I thought this was a very good read and is useful not just for traders, but really anyone who is interested in getting a better understanding of their inner emotions and how we respond to things. Our feelings of anger, joy, sorrow, etc.., are determined by what we decided to feel based on the event we are experiencing. Many times emotional states are triggered by past memories that are not related to the situation you are reacting too.  When negative emotional states are triggered by past memories, we call that “baggage”. This book addresses solutions for getting rid of that negative emotional baggage.

If you take a step back and view a situation as a third party observer rather than a direct active role, that helps you understand what’s driving your own emotional response for any particular situation.

Trading is a field that requires you to admit and know your mental and emotional strengths and weaknesses. In others fields, you can get away with faking it, but the market is the great equalizer that doesn’t care who you are or what “issues” you have. Those who haven’t mastered their emotions in the trading environment will likely wind up on the losing side of market moves as it is geared to prey on your fears and doubts. Outside of trading, managing one’s emotions is also of high importance. I’ve seen grown adults act like little children having tantrums when upset, which is why simple arguments can escalate to major altercations. If you can manage to keep your emotions in check even when dealing with others trying to “press your buttons”, you will be all the better for it.

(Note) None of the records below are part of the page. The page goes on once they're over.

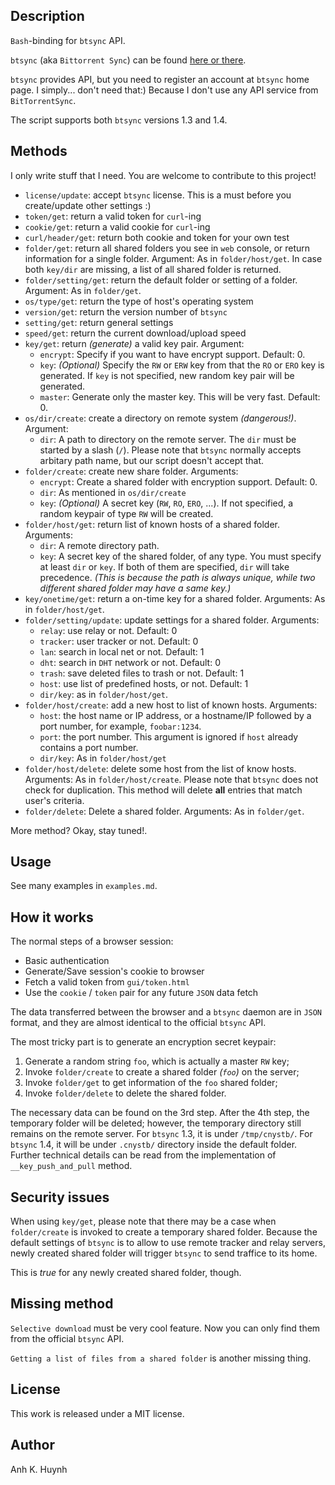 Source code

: ## Description

`Bash`-binding for `btsync` API.

`btsync` (aka `Bittorrent Sync`) can be found [here or there].

`btsync` provides API, but you need to register an account at
`btsync` home page. I simply... don't need that:)
Because I don't use any API service from `BitTorrentSync`.

The script supports both `btsync` versions 1.3 and 1.4.

## Methods

I only write stuff that I need.
You are welcome to contribute to this project!

* `license/update`: accept `btsync` license. This is a must before
  you create/update other settings :)
* `token/get`: return a valid token for `curl`-ing
* `cookie/get`: return a valid cookie for `curl`-ing
* `curl/header/get`: return both cookie and token for your own test
* `folder/get`: return all shared folders you see in `web` console,
  or return information for a single folder.
  Argument: As in `folder/host/get`. In case both `key/dir` are missing,
  a list of all shared folder is returned.
* `folder/setting/get`: return the default folder or setting of a folder.
  Argument: As in `folder/get`.
* `os/type/get`: return the type of host's operating system
* `version/get`: return the version number of `btsync`
* `setting/get`: return general settings
* `speed/get`: return the current download/upload speed
* `key/get`: return _(generate)_ a valid key pair.
  Argument:
  * `encrypt`:
      Specify if you want to have encrypt support. Default: 0.
  * `key`: _(Optional)_
      Specify the `RW` or `ERW` key from that the `RO` or `ERO` key
      is generated. If `key` is not specified, new random key pair
      will be generated.
  * `master`: Generate only the master key. This will be very fast.
      Default: 0.
* `os/dir/create`: create a directory on remote system _(dangerous!)_.
  Argument:
  * `dir`: A path to directory on the remote server. The `dir` must be
    started by a slash (`/`). Please note that `btsync` normally accepts
    arbitary path name, but our script doesn't accept that.
* `folder/create`: create new share folder. Arguments:
  * `encrypt`: Create a shared folder with encryption support. Default: 0.
  * `dir`: As mentioned in `os/dir/create`
  * `key`: _(Optional)_
    A secret key (`RW`, `RO`, `ERO`, ...). If not specified,
    a random keypair of type `RW` will be created.
* `folder/host/get`: return list of known hosts of a shared folder.
  Arguments:
  * `dir`: A remote directory path.
  * `key`: A secret key of the shared folder, of any type.
  You must specify at least `dir` or `key`. If both of them are specified,
  `dir` will take precedence. _(This is because the path is always unique,
  while two different shared folder may have a same key.)_
* `key/onetime/get`: return a on-time key for a shared folder. Arguments:
  As in `folder/host/get`.
* `folder/setting/update`: update settings for a shared folder. Arguments:
  * `relay`: use relay or not. Default: 0
  * `tracker`: user tracker or not. Default: 0
  * `lan`: search in local net or not. Default: 1
  * `dht`: search in `DHT` network or not. Default: 0
  * `trash`: save deleted files to trash or not. Default: 1
  * `host`: use list of predefined hosts, or not. Default: 1
  * `dir/key`: as in `folder/host/get`.
* `folder/host/create`: add a new host to list of known hosts.
  Arguments:
  * `host`: the host name or IP address, or a hostname/IP followed by a port
    number, for example, `foobar:1234`.
  * `port`: the port number. This argument is ignored if `host` already
    contains a port number.
  * `dir/key`: As in `folder/host/get`
* `folder/host/delete`: delete some host from the list of know hosts.
  Arguments: As in `folder/host/create`. Please note that `btsync` does
  not check for duplication. This method will delete **all** entries
  that match user's criteria.
* `folder/delete`: Delete a shared folder. Arguments: As in `folder/get`.

More method? Okay, stay tuned!.

## Usage

See many examples in `examples.md`.

## How it works

The normal steps of a browser session:

* Basic authentication
* Generate/Save session's cookie to browser
* Fetch a valid token from `gui/token.html`
* Use the `cookie` / `token` pair for any future `JSON` data fetch

The data transferred between the browser and a `btsync` daemon are
in `JSON` format, and they are almost identical to the official `btsync` API.

The most tricky part is to generate an encryption secret keypair:

1. Generate a random string `foo`, which is actually a master `RW` key;
2. Invoke `folder/create` to create a shared folder _(`foo`)_ on the server;
3. Invoke `folder/get` to get information of the `foo` shared folder;
4. Invoke `folder/delete` to delete the shared folder.

The necessary data can be found on the 3rd step. After the 4th step,
the temporary folder will be deleted; however, the temporary directory
still remains on the remote server. For `btsync` 1.3, it is under
`/tmp/cnystb/`. For `btsync` 1.4, it will be under `.cnystb/` directory
inside the default folder. Further technical details can be read from
the implementation of `__key_push_and_pull` method.

## Security issues

When using `key/get`, please note that there may be a case when
`folder/create` is invoked to create a temporary shared folder.
Because the default settings of `btsync` is to allow to use remote
tracker and relay servers, newly created shared folder will trigger
`btsync` to send traffice to its home.

This is *true* for any newly created shared folder, though.

## Missing method

`Selective download` must be very cool feature. Now you can only find
them from the official `btsync` API.

`Getting a list of files from a shared folder` is another missing thing.

## License

This work is released under a MIT license.

## Author

Anh K. Huynh

[here or there]: http://www.bittorrent.com/sync/downloads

This book also discusses the topic of “the 10,000 hour rule”, which was the main idea behind Malcolm Gladwell’s book, “Outliers”.  Basically, the 10,000 rule is that in order to achieve mastery in any field, you have to commit to at least 10,000 hours of training – a time length determined by interviewing successful athletes/performers/intellectuals and their training regimen throughout their lives.

Clearly this directly ties in with the markets as the author Brett Steenbarger explores the amount of time required to gain mastery in trading.

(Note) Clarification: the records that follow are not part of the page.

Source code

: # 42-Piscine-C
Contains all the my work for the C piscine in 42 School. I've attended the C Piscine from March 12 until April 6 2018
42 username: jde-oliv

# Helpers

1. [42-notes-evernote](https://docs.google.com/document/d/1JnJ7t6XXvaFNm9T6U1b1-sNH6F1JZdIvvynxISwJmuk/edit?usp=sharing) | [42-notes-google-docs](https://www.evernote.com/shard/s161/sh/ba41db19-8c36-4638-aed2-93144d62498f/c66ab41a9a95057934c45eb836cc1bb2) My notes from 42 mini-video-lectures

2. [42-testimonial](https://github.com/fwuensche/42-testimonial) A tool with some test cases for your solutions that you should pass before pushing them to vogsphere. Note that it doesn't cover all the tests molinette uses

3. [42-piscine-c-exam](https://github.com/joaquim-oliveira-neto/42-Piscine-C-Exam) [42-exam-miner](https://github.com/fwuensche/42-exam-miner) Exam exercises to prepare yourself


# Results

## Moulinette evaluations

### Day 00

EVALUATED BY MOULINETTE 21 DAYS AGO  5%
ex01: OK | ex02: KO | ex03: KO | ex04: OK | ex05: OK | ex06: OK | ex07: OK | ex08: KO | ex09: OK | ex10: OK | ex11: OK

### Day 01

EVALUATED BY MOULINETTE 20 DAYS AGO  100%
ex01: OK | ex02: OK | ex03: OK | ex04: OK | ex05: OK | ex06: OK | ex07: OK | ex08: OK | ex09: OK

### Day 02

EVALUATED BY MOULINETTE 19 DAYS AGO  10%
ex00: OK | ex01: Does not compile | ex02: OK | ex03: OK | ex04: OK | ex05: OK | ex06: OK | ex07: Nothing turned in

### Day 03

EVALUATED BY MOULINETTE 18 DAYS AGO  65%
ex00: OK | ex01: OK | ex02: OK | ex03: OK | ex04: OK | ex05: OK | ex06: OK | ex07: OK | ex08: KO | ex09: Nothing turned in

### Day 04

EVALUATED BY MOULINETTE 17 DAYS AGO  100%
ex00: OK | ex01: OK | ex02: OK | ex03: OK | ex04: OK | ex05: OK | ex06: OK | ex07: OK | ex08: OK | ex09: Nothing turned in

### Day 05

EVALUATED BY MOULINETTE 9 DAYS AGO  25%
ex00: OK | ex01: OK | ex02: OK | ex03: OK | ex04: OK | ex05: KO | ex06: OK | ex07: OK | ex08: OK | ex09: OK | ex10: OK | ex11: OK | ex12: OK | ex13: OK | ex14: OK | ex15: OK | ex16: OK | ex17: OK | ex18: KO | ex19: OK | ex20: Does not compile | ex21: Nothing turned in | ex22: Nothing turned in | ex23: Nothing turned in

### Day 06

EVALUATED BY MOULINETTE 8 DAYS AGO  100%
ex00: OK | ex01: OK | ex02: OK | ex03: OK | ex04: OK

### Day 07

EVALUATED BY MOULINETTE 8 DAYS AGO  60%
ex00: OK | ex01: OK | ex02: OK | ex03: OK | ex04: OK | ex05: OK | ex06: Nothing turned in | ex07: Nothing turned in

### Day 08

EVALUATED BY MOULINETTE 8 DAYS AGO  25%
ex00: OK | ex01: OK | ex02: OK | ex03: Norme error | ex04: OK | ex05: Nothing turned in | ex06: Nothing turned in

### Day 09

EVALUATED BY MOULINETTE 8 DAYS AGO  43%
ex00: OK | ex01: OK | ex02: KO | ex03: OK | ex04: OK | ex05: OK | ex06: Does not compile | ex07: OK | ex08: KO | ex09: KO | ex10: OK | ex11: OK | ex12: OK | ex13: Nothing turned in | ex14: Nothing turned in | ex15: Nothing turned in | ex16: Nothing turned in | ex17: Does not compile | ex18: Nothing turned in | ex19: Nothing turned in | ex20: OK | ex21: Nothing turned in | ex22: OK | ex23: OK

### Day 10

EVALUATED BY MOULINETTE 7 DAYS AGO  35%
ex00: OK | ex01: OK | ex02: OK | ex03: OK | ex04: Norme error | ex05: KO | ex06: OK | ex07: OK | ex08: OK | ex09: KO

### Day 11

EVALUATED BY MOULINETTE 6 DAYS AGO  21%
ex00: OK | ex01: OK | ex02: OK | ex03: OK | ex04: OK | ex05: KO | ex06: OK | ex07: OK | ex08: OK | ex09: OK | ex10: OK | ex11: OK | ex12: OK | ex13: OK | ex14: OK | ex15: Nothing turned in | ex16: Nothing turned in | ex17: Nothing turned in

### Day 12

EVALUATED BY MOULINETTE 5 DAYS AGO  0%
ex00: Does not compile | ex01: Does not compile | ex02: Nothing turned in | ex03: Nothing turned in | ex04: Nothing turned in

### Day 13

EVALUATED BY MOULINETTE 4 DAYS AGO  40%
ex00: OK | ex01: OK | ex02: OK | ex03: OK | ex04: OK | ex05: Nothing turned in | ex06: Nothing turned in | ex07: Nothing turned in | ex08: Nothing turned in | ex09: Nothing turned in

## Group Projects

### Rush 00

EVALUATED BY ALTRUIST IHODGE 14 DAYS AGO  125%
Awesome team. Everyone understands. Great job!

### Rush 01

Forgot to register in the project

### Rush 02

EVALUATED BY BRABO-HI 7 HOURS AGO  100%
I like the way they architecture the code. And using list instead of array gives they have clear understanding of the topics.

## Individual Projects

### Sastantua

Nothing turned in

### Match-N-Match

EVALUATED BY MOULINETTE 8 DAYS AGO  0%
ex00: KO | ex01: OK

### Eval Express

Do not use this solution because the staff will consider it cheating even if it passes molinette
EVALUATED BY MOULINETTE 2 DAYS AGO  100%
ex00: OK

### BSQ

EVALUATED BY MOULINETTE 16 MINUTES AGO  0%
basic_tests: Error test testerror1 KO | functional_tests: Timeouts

What makes this additional topic so cool is that this book was written several years before “Outliers” came out and the idea of the 10,000 rule went mainstream.

This was definitely one of the more enjoyable and interesting books on trading psychology. It doesn’t go into the actual specifics of trading execution or theory and includes many events from his life that have nothing to do with trading. This is why I think this book would appeal to traders and non traders alike, as the problems and solutions discussed can be applied to all areas of our life outside of trading.